Surge então uma suposição no absurdo, um falso problema: se Deus não fosse justo, Eckhart estaria do lado da justiça contra Deus, mas sabe bem que Deus e justiça são inseparáveis. Ele nos disse no Livro da Divina Consolação que a justiça é dada de cima ao justo: ele é justo como filho da Justiça.
Nada é mais doloroso para o justo do que "não ser o mesmo em todas as coisas", sendo esta mudança de atitude em função dos acontecimentos uma violação do dever de justiça para com Deus. Eckhart atribui tanta importância a este ponto da doutrina que acrescenta: “Aquele que compreende o ensinamento sobre a Justiça e o justo compreende tudo o que digo. É de fato a relação íntima do homem com Deus em submissão absoluta e contente à sua vontade.
Já a primeira acusação citou alguns textos deste sermão, mas é especialmente a segunda lista que multiplica as queixas e as especifica. Dele são retirados os artigos 36.º a 40.º. Lemos na tradução latina: “O Pai gera seu Filho na alma da mesma forma que o gera na eternidade , e não de outra forma. O Pai opera uma única obra, por isso me opera como seu Filho, sem qualquer diferença . A Bula sancionará este ponto de doutrina como uma proposição suspeita, artigo 22. Da mesma forma, a comparação do homem transformado em Deus com o pão transformado no corpo do Senhor será condenada pela Bula, artigo 10.
“Eu estava me perguntando recentemente se eu queria receber ou desejar algo de Deus. Vou pensar bem, porque se eu recebesse algo de Deus, estaria abaixo de Deus como servo e ele, ao dar, como mestre.

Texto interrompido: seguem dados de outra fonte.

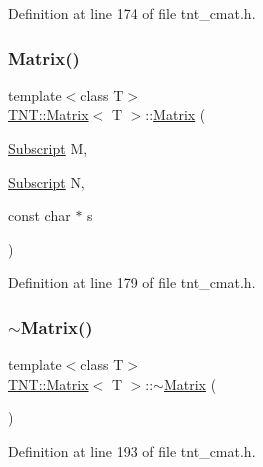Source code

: Definition at line 174 of file tnt\+\_\+cmat.\+h.

\mbox{\label{classTNT_1_1Matrix_a4f19bfddcd8e952d7709d3d4b969bd44}} 
\subsubsection{\texorpdfstring{Matrix()}{Matrix()}\hspace{0.1cm}{\footnotesize\ttfamily [5/5]}}
{\footnotesize\ttfamily template$<$class T$>$ \\
\hyperlink{classTNT_1_1Matrix}{T\+N\+T\+::\+Matrix}$<$ T $>$\+::\hyperlink{classTNT_1_1Matrix}{Matrix} (\begin{DoxyParamCaption}\item[{\hyperlink{namespaceTNT_af22e3f1460e145c04ce4e7d701e4c1c1}{Subscript}}]{M,  }\item[{\hyperlink{namespaceTNT_af22e3f1460e145c04ce4e7d701e4c1c1}{Subscript}}]{N,  }\item[{const char $\ast$}]{s }\end{DoxyParamCaption})\hspace{0.3cm}{\ttfamily [inline]}}



Definition at line 179 of file tnt\+\_\+cmat.\+h.

\mbox{\label{classTNT_1_1Matrix_ac3cd6db0fe4b5aecd460c99b8a456aae}} 
\subsubsection{\texorpdfstring{$\sim$\+Matrix()}{~Matrix()}}
{\footnotesize\ttfamily template$<$class T$>$ \\
\hyperlink{classTNT_1_1Matrix}{T\+N\+T\+::\+Matrix}$<$ T $>$\+::$\sim$\hyperlink{classTNT_1_1Matrix}{Matrix} (\begin{DoxyParamCaption}{ }\end{DoxyParamCaption})\hspace{0.3cm}{\ttfamily [inline]}}



Definition at line 193 of file tnt\+\_\+cmat.\+h.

Não temos que ser assim na vida eterna. (Segunda acusação, 40. Bula, artigo g.)
O final do sermão retoma a questão tão frequentemente discutida sobre a prioridade do intelecto ou da vontade.
Para concluir, o pregador retorna à sua imagem favorita do fogo que transforma em si o que lhe é trazido. Deus faz o mesmo: ele assimila a alma ao seu próprio ser.